** PROVIDED DATA follows **

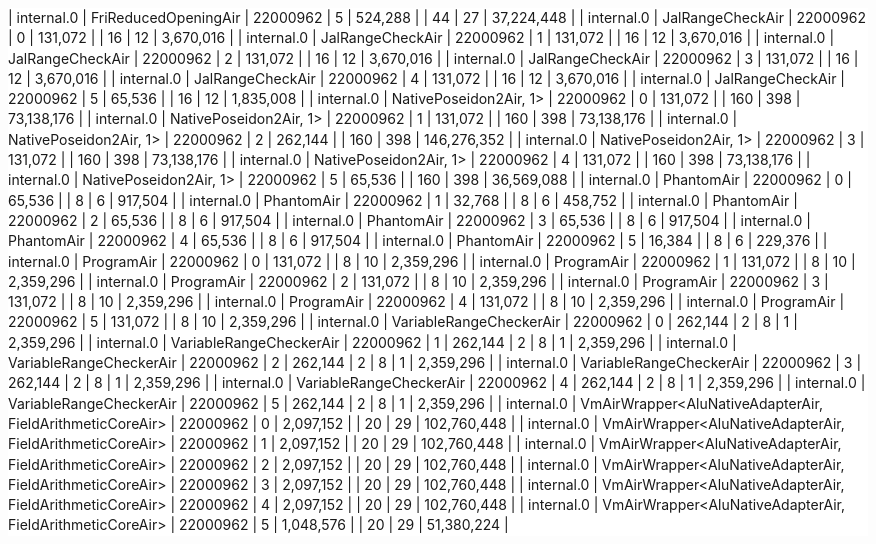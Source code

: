 | internal.0 | FriReducedOpeningAir | 22000962 | 5 | 524,288 |  | 44 | 27 | 37,224,448 | 
| internal.0 | JalRangeCheckAir | 22000962 | 0 | 131,072 |  | 16 | 12 | 3,670,016 | 
| internal.0 | JalRangeCheckAir | 22000962 | 1 | 131,072 |  | 16 | 12 | 3,670,016 | 
| internal.0 | JalRangeCheckAir | 22000962 | 2 | 131,072 |  | 16 | 12 | 3,670,016 | 
| internal.0 | JalRangeCheckAir | 22000962 | 3 | 131,072 |  | 16 | 12 | 3,670,016 | 
| internal.0 | JalRangeCheckAir | 22000962 | 4 | 131,072 |  | 16 | 12 | 3,670,016 | 
| internal.0 | JalRangeCheckAir | 22000962 | 5 | 65,536 |  | 16 | 12 | 1,835,008 | 
| internal.0 | NativePoseidon2Air<BabyBearParameters>, 1> | 22000962 | 0 | 131,072 |  | 160 | 398 | 73,138,176 | 
| internal.0 | NativePoseidon2Air<BabyBearParameters>, 1> | 22000962 | 1 | 131,072 |  | 160 | 398 | 73,138,176 | 
| internal.0 | NativePoseidon2Air<BabyBearParameters>, 1> | 22000962 | 2 | 262,144 |  | 160 | 398 | 146,276,352 | 
| internal.0 | NativePoseidon2Air<BabyBearParameters>, 1> | 22000962 | 3 | 131,072 |  | 160 | 398 | 73,138,176 | 
| internal.0 | NativePoseidon2Air<BabyBearParameters>, 1> | 22000962 | 4 | 131,072 |  | 160 | 398 | 73,138,176 | 
| internal.0 | NativePoseidon2Air<BabyBearParameters>, 1> | 22000962 | 5 | 65,536 |  | 160 | 398 | 36,569,088 | 
| internal.0 | PhantomAir | 22000962 | 0 | 65,536 |  | 8 | 6 | 917,504 | 
| internal.0 | PhantomAir | 22000962 | 1 | 32,768 |  | 8 | 6 | 458,752 | 
| internal.0 | PhantomAir | 22000962 | 2 | 65,536 |  | 8 | 6 | 917,504 | 
| internal.0 | PhantomAir | 22000962 | 3 | 65,536 |  | 8 | 6 | 917,504 | 
| internal.0 | PhantomAir | 22000962 | 4 | 65,536 |  | 8 | 6 | 917,504 | 
| internal.0 | PhantomAir | 22000962 | 5 | 16,384 |  | 8 | 6 | 229,376 | 
| internal.0 | ProgramAir | 22000962 | 0 | 131,072 |  | 8 | 10 | 2,359,296 | 
| internal.0 | ProgramAir | 22000962 | 1 | 131,072 |  | 8 | 10 | 2,359,296 | 
| internal.0 | ProgramAir | 22000962 | 2 | 131,072 |  | 8 | 10 | 2,359,296 | 
| internal.0 | ProgramAir | 22000962 | 3 | 131,072 |  | 8 | 10 | 2,359,296 | 
| internal.0 | ProgramAir | 22000962 | 4 | 131,072 |  | 8 | 10 | 2,359,296 | 
| internal.0 | ProgramAir | 22000962 | 5 | 131,072 |  | 8 | 10 | 2,359,296 | 
| internal.0 | VariableRangeCheckerAir | 22000962 | 0 | 262,144 | 2 | 8 | 1 | 2,359,296 | 
| internal.0 | VariableRangeCheckerAir | 22000962 | 1 | 262,144 | 2 | 8 | 1 | 2,359,296 | 
| internal.0 | VariableRangeCheckerAir | 22000962 | 2 | 262,144 | 2 | 8 | 1 | 2,359,296 | 
| internal.0 | VariableRangeCheckerAir | 22000962 | 3 | 262,144 | 2 | 8 | 1 | 2,359,296 | 
| internal.0 | VariableRangeCheckerAir | 22000962 | 4 | 262,144 | 2 | 8 | 1 | 2,359,296 | 
| internal.0 | VariableRangeCheckerAir | 22000962 | 5 | 262,144 | 2 | 8 | 1 | 2,359,296 | 
| internal.0 | VmAirWrapper<AluNativeAdapterAir, FieldArithmeticCoreAir> | 22000962 | 0 | 2,097,152 |  | 20 | 29 | 102,760,448 | 
| internal.0 | VmAirWrapper<AluNativeAdapterAir, FieldArithmeticCoreAir> | 22000962 | 1 | 2,097,152 |  | 20 | 29 | 102,760,448 | 
| internal.0 | VmAirWrapper<AluNativeAdapterAir, FieldArithmeticCoreAir> | 22000962 | 2 | 2,097,152 |  | 20 | 29 | 102,760,448 | 
| internal.0 | VmAirWrapper<AluNativeAdapterAir, FieldArithmeticCoreAir> | 22000962 | 3 | 2,097,152 |  | 20 | 29 | 102,760,448 | 
| internal.0 | VmAirWrapper<AluNativeAdapterAir, FieldArithmeticCoreAir> | 22000962 | 4 | 2,097,152 |  | 20 | 29 | 102,760,448 | 
| internal.0 | VmAirWrapper<AluNativeAdapterAir, FieldArithmeticCoreAir> | 22000962 | 5 | 1,048,576 |  | 20 | 29 | 51,380,224 |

** End of PROVIDED DATA **

> [THE TASK]
Within the listing above, the range opens at the line with "4 | 262,144" and closes at the line with "2 | 2,097,152". Reproduce exactly the lines of that range, including both ends.

> [SOLUTION FOR THIS TASK]
| internal.0 | VariableRangeCheckerAir | 22000962 | 4 | 262,144 | 2 | 8 | 1 | 2,359,296 | 
| internal.0 | VariableRangeCheckerAir | 22000962 | 5 | 262,144 | 2 | 8 | 1 | 2,359,296 | 
| internal.0 | VmAirWrapper<AluNativeAdapterAir, FieldArithmeticCoreAir> | 22000962 | 0 | 2,097,152 |  | 20 | 29 | 102,760,448 | 
| internal.0 | VmAirWrapper<AluNativeAdapterAir, FieldArithmeticCoreAir> | 22000962 | 1 | 2,097,152 |  | 20 | 29 | 102,760,448 | 
| internal.0 | VmAirWrapper<AluNativeAdapterAir, FieldArithmeticCoreAir> | 22000962 | 2 | 2,097,152 |  | 20 | 29 | 102,760,448 | 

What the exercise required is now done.